MATERIALS PROVIDED: Begin
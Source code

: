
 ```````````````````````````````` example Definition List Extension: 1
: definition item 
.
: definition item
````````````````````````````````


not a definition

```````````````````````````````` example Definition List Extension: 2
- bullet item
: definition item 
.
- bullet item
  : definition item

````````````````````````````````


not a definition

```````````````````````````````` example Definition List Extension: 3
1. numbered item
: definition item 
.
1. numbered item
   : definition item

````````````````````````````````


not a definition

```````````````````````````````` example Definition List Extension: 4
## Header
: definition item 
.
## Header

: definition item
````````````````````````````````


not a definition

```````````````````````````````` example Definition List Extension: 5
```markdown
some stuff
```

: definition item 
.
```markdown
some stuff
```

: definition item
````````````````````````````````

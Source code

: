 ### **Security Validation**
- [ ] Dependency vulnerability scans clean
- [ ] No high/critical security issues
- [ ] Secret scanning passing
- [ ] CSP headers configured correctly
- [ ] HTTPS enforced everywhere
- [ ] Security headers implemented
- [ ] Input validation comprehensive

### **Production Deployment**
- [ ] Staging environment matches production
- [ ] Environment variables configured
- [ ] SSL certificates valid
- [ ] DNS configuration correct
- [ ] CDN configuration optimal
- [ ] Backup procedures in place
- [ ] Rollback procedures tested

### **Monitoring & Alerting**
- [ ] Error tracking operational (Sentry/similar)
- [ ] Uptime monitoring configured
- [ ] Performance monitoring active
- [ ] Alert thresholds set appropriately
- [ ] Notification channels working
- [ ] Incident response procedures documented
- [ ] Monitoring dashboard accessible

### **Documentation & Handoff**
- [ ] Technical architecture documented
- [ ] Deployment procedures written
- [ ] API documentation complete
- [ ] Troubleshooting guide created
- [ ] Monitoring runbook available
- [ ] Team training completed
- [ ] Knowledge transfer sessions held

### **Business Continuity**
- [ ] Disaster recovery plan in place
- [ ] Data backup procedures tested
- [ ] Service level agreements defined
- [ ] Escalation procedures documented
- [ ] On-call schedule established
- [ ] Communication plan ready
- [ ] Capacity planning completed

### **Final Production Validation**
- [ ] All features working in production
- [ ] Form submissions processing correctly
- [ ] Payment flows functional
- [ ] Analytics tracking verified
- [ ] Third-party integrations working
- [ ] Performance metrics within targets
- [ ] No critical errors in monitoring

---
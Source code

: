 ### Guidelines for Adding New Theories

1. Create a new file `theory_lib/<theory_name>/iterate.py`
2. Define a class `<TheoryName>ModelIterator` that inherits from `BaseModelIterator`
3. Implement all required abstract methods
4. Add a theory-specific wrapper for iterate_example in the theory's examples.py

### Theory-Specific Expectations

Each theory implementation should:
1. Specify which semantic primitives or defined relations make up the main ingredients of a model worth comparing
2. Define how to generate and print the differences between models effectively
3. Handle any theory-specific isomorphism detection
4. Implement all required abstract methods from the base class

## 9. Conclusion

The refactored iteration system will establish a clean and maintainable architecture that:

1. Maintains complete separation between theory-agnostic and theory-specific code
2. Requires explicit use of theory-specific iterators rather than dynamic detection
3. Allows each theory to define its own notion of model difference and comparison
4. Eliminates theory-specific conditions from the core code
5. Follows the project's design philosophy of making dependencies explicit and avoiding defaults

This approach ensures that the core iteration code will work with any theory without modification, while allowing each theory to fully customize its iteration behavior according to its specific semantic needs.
MATERIALS PROVIDED: End
When a line in the material above includes the word "from", copy that line.

[ANSWER TO THIS TASK]
2. Define a class `<TheoryName>ModelIterator` that inherits from `BaseModelIterator`
4. Implement all required abstract methods from the base class
4. Eliminates theory-specific conditions from the core code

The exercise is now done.